# Please help me with my LANDLORD situation!!



## DXBdude (Mar 3, 2009)

I signed a rental agreement last October and there's a clause that says:

"In the event of the contract being terminated, a 2 months advance notice should be issued to the owner/tenant, or else 2 months rent will be charged for immediate termination."

I gave my landlord a notice saying that I want to leave the apartment on April 30th so he got furious and said that in this case I should leave by March 31st and will not get a refund for April! He said that the clause above doesn't say anything about refunds!

Please advise me on what to do because I'm really stressing out over this. Should I go to the court?


----------



## Dubai Hokie (Nov 27, 2008)

Since you are already in the apt., I would just stay until April 30th, he can't physically remove you and you are conforming with the terms of the lease agreement. I would however make sure your notice is in writing and ensure you have proof the notice was delivered. He is the one that would have to go to court to have you removed, so no worries and hold your ground.


----------



## DXBdude (Mar 3, 2009)

I rented this apartment through an agency. The landlord is trying to intimidate the agent as well. I sent him an email with a cc to the agent so that's my 'written' notice. Anyway, he offered to lower the rent for the remaining 6 months of the contract but I don't want to stay in this apartment anymore because I can get a larger and less noisy one for less.



Dubai Hokie said:


> Since you are already in the apt., I would just stay until April 30th, he can't physically remove you and you are conforming with the terms of the lease agreement. I would however make sure your notice is in writing and ensure you have proof the notice was delivered. He is the one that would have to go to court to have you removed, so no worries and hold your ground.


----------



## Sarren (Mar 3, 2009)

Firstly, check to see if the landlord is a member of a registered letting association. If he is, then he will be bound by their code of conduct and answer to them, or you can make a complaint directly to them yourself, much as it works in the UK. 
However (and this is more likely) if he is not registered, then it will be resolved through the courts. I'm no expert on the Cypriot judicial system, but I'm guessing that by the time he files and gets permission for your removal, April and probably May will be long gone.

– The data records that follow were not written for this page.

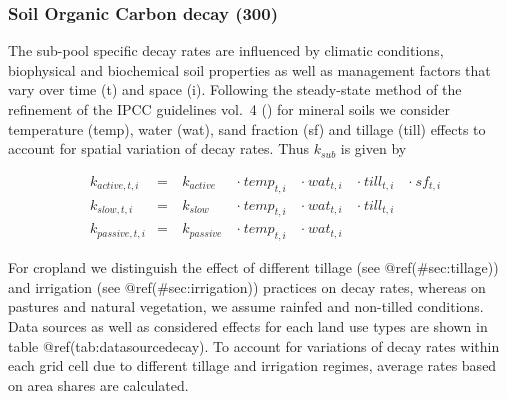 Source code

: \documentclass[gc, manuscript]{copernicus}
\begin{document}
\hypertarget{sec:tier2}{%
\subsubsection{Soil Organic Carbon decay (300)}\label{sec:tier2}}

The sub-pool specific decay rates are influenced by climatic conditions,
biophysical and biochemical soil properties as well as management
factors that vary over time (t) and space (i). Following the
steady-state method of the refinement of the IPCC guidelines vol.~4
(\citet{ipcc_2019_2019}) for mineral soils we consider temperature
(temp), water (wat), sand fraction (sf) and tillage (till) effects to
account for spatial variation of decay rates. Thus \(k_{sub}\) is given
by

\begin{equation}
\begin{aligned}
& k_{active,t,i}  & = &~ k_{active}  ~ &\cdot~ temp_{t,i} ~ &\cdot~ wat_{t,i} ~ &\cdot~ till_{t,i} ~ & \cdot~ sf_{t,i}\\
& k_{slow,t,i}    & = &~ k_{slow}    ~ &\cdot~ temp_{t,i} ~ &\cdot~ wat_{t,i} ~ &\cdot~ till_{t,i} ~ &\\
& k_{passive,t,i} & = &~ k_{passive} ~ &\cdot~ temp_{t,i} ~ &\cdot~ wat_{t,i} ~ & ~ &
\label{eq:decayrates}
\end{aligned}
\end{equation}

For cropland we distinguish the effect of different tillage (see
@ref(\#sec:tillage)) and irrigation (see @ref(\#sec:irrigation))
practices on decay rates, whereas on pastures and natural vegetation, we
assume rainfed and non-tilled conditions. Data sources as well as
considered effects for each land use types are shown in table
@ref(tab:datasourcedecay). To account for variations of decay rates
within each grid cell due to different tillage and irrigation regimes,
average rates based on area shares are calculated.
\end{document}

And like Hokie said, if you have the bit of paper with his signiature on it, you are safe as houses. He can't argue if you have a signed agreement and he is probably just trying to scare you out, seeing as most expats would be unwilling to make a legal challenge and give up. Always keep in mind that you are in the right and try not to worry about it too much.


----------



## mayotom (Nov 8, 2008)

Sarren said:


> Firstly, check to see if the landlord is a member of a registered letting association. If he is, then he will be bound by their code of conduct and answer to them, or you can make a complaint directly to them yourself, much as it works in the UK.


Regulation, association to protect people,, ARE YOU CRAZY this is Dubai, they have only recently discovered regulation , in the form of RERA and they are struggling to bring in the laws quick enough and have a hell of a long way to go

DXBdude, check with RERA to see if the landlord has registered his ownership of the apartment, he has no rights without that


----------